3.3. Time-Kill Assays

Infection of planktonic bacterial cells with a starting amount of approximately 5 × 10⁸ cfu/mL was done at the exponential phase of bacterial growth in Lysogeny broth (LB) (NaCl 1% w/v, tryptone 1% w/v, yeast extract 0.5% w/v). The bacteria were challenged with phages at four different multiplicities of infection (MOI 10, 10⁻¹, 10⁻³, and 10⁻⁵), either alone or in combination with oxacillin. Five different oxacillin concentrations in the range below and above the MICs of the propagation strain SA19 (100 µg/mL, 50 µg/mL, 20 µg/mL, 10 µg/mL, and 5 µg/mL) were used, which largely reflected achievable serum levels in human anti-infective therapy [30,31]. The dynamics of phage- or antibiotic-based challenges on bacterial populations were determined via measurements of the changes in optical densities (OD₅₉₀), which is particularly suited for high throughput analysis [32,33,34]. According to our previous studies, the presence of a β-lactam antibiotic does not interfere with the optical density values, which correlated with the reduction of bacterial cells rather than with altered cell morphology [14,15].

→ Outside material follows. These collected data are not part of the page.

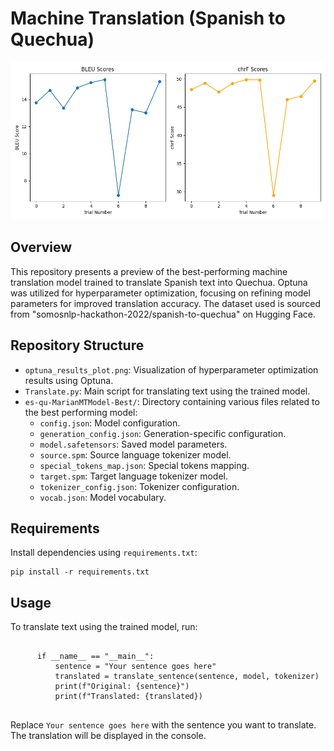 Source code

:   <h1>Machine Translation (Spanish to Quechua)</h1>
  
  <p><img src="optuna_results_plot.png" alt="Translation Demo"></p>
  
  <h2>Overview</h2>
  <p>This repository presents a preview of the best-performing machine translation model trained to translate Spanish text into Quechua. Optuna was utilized for hyperparameter optimization, focusing on refining model parameters for improved translation accuracy. The dataset used is sourced from "somosnlp-hackathon-2022/spanish-to-quechua" on Hugging Face.</p>
  
  <h2>Repository Structure</h2>
  <ul>
    <li><code>optuna_results_plot.png</code>: Visualization of hyperparameter optimization results using Optuna.</li>
    <li><code>Translate.py</code>: Main script for translating text using the trained model.</li>
    <li><code>es-qu-MarianMTModel-Best/</code>: Directory containing various files related to the best performing model:
      <ul>
        <li><code>config.json</code>: Model configuration.</li>
        <li><code>generation_config.json</code>: Generation-specific configuration.</li>
        <li><code>model.safetensors</code>: Saved model parameters.</li>
        <li><code>source.spm</code>: Source language tokenizer model.</li>
        <li><code>special_tokens_map.json</code>: Special tokens mapping.</li>
        <li><code>target.spm</code>: Target language tokenizer model.</li>
        <li><code>tokenizer_config.json</code>: Tokenizer configuration.</li>
        <li><code>vocab.json</code>: Model vocabulary.</li>
      </ul>
    </li>
  </ul>
  
  <h2>Requirements</h2>
  
  <p>Install dependencies using <code>requirements.txt</code>:</p>
  
  <pre><code>pip install -r requirements.txt</code></pre>
  
  <h2>Usage</h2>
  <p>To translate text using the trained model, run:</p>

   <pre><code>
      if __name__ == "__main__":
          sentence = "Your sentence goes here" 
          translated = translate_sentence(sentence, model, tokenizer)
          print(f"Original: {sentence}")
          print(f"Translated: {translated})
   </code></pre>
  
  <p>Replace <code>Your sentence goes here</code> with the sentence you want to translate. The translation will be displayed in the console.</p>
  
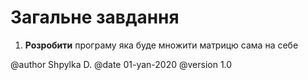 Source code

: # Загальне завдання

1. **Розробити** програму яка буде множити матрицю сама на себе

@author Shpylka D.
@date 01-yan-2020
@version 1.0

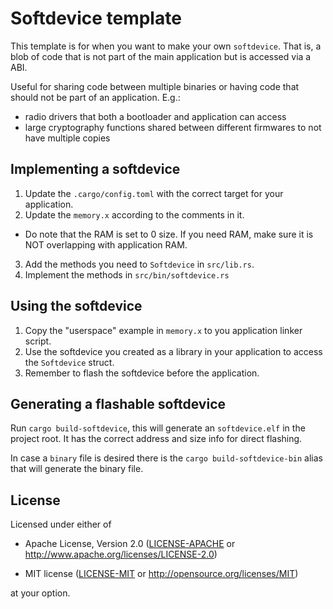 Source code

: # Softdevice template

This template is for when you want to make your own `softdevice`. That is, a blob of code that is
not part of the main application but is accessed via a ABI.

Useful for sharing code between multiple binaries or having code that should not be part of an
application. E.g.:

- radio drivers that both a bootloader and application can access
- large cryptography functions shared between different firmwares to not have multiple copies

## Implementing a softdevice

1. Update the `.cargo/config.toml` with the correct target for your application.
2. Update the `memory.x` according to the comments in it. 
  * Do note that the RAM is set to 0 size. If you need RAM, make sure it is NOT overlapping with application RAM.
3. Add the methods you need to `Softdevice` in `src/lib.rs`.
4. Implement the methods in `src/bin/softdevice.rs`

## Using the softdevice

1. Copy the "userspace" example in `memory.x` to you application linker script.
2. Use the softdevice you created as a library in your application to access the `Softdevice` struct.
3. Remember to flash the softdevice before the application.

## Generating a flashable softdevice

Run `cargo build-softdevice`, this will generate an `softdevice.elf` in the project root.
It has the correct address and size info for direct flashing.

In case a `binary` file is desired there is the `cargo build-softdevice-bin` alias that will
generate the binary file.

## License

Licensed under either of

- Apache License, Version 2.0 ([LICENSE-APACHE](LICENSE-APACHE) or
  http://www.apache.org/licenses/LICENSE-2.0)

- MIT license ([LICENSE-MIT](LICENSE-MIT) or http://opensource.org/licenses/MIT)

at your option.
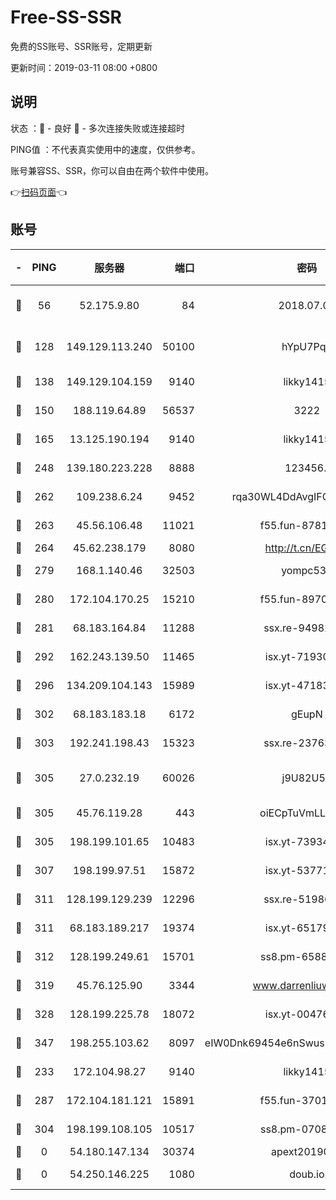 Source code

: # Free-SS-SSR

免费的SS账号、SSR账号，定期更新

更新时间：2019-03-11 08:00 +0800

## 说明

状态     ：🙂 - 良好 🙁 - 多次连接失败或连接超时

PING值   ：不代表真实使用中的速度，仅供参考。

账号兼容SS、SSR，你可以自由在两个软件中使用。

👉[扫码页面](https://liesauer.github.io/Free-SS-SSR/)👈

## 账号

|-|PING|服务器|端口|密码|加密方式|区域|
|:----:|:----:|:-----:|-----:|:----:|:----:|:----:|
|🙂|56|52.175.9.80|84|2018.07.07|chacha20-ietf-poly1305|HK|
|🙂|128|149.129.113.240|50100|hYpU7PqP|chacha20-ietf-poly1305|CN|
|🙂|138|149.129.104.159|9140|likky1415|aes-256-cfb|HK|
|🙂|150|188.119.64.89|56537|3222|aes-256-cfb|RU|
|🙂|165|13.125.190.194|9140|likky1415|aes-256-cfb|KR|
|🙂|248|139.180.223.228|8888|123456..|aes-256-cfb|JP|
|🙂|262|109.238.6.24|9452|rqa30WL4DdAvgIFG6Fs3znzTa|aes-256-cfb|FR|
|🙂|263|45.56.106.48|11021|f55.fun-87816355|aes-256-cfb|US|
|🙂|264|45.62.238.179|8080|http://t.cn/EGJIyrl|rc4-md5|CA|
|🙂|279|168.1.140.46|32503|yompc535|aes-256-cfb|AU|
|🙂|280|172.104.170.25|15210|f55.fun-89704073|aes-256-cfb|SG|
|🙂|281|68.183.164.84|11288|ssx.re-94982417|aes-256-cfb|US|
|🙂|292|162.243.139.50|11465|isx.yt-71930658|aes-256-cfb|US|
|🙂|296|134.209.104.143|15989|isx.yt-47183662|aes-256-cfb|SG|
|🙂|302|68.183.183.18|6172|gEupN|aes-256-cfb|SG|
|🙂|303|192.241.198.43|15323|ssx.re-23763475|aes-256-cfb|US|
|🙂|305|27.0.232.19|60026|j9U82U53|xchacha20-ietf-poly1305|HK|
|🙂|305|45.76.119.28|443|oiECpTuVmLLxk4Ts|aes-256-cfb|AU|
|🙂|305|198.199.101.65|10483|isx.yt-73934395|aes-256-cfb|US|
|🙂|307|198.199.97.51|15872|isx.yt-53771202|aes-256-cfb|US|
|🙂|311|128.199.129.239|12296|ssx.re-51986565|aes-256-cfb|SG|
|🙂|311|68.183.189.217|19374|isx.yt-65179511|aes-256-cfb|SG|
|🙂|312|128.199.249.61|15701|ss8.pm-65889965|aes-256-cfb|SG|
|🙂|319|45.76.125.90|3344|www.darrenliuwei.com|aes-256-cfb|AU|
|🙂|328|128.199.225.78|18072|isx.yt-00476269|aes-256-cfb|SG|
|🙂|347|198.255.103.62|8097|eIW0Dnk69454e6nSwuspv9DmS201tQ0D|aes-256-cfb|US|
|🙂|233|172.104.98.27|9140|likky1415|aes-256-cfb|JP|
|🙂|287|172.104.181.121|15891|f55.fun-37015759|aes-256-cfb|SG|
|🙂|304|198.199.108.105|10517|ss8.pm-07082945|aes-256-cfb|US|
|🙁|0|54.180.147.134|30374|apext2019006|chacha20|KR|
|🙁|0|54.250.146.225|1080|doub.io|aes-256-cfb|JP|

For the infection assays, 10 mL of 2× LB were inoculated with 100 µL of the host strain and incubated overnight at 37 °C and 200 rpm. Subsequently, 5 mL of this culture was again mixed with 5 mL 2× LB and shaken at room temperature for another hour to reach a bacterial concentration of approximately 5 × 10⁸ CFU/mL. The phage-lysates were diluted by tenfold serial dilution, and 100 µL of phage-lysates were inoculated with 98 µL of a bacterial strain and 2 µL of the selected antibiotic on a 96-well microtiter plate. For the controls, 98 µL of the host strain or LB medium were mixed with 2 µL of RNase-free water and 100 µL PBS. After sealing the microtiter plate with adhesive tape, a hole was made in every well to supply the bacteria with oxygen throughout the experiment. The time-kill assays were run for 16 h at 37 °C, and the OD₅₉₀ was measured every 20 min using the SpectraMax i3 microplate reader (Molecular Devices, Sunnyvale, CA, USA).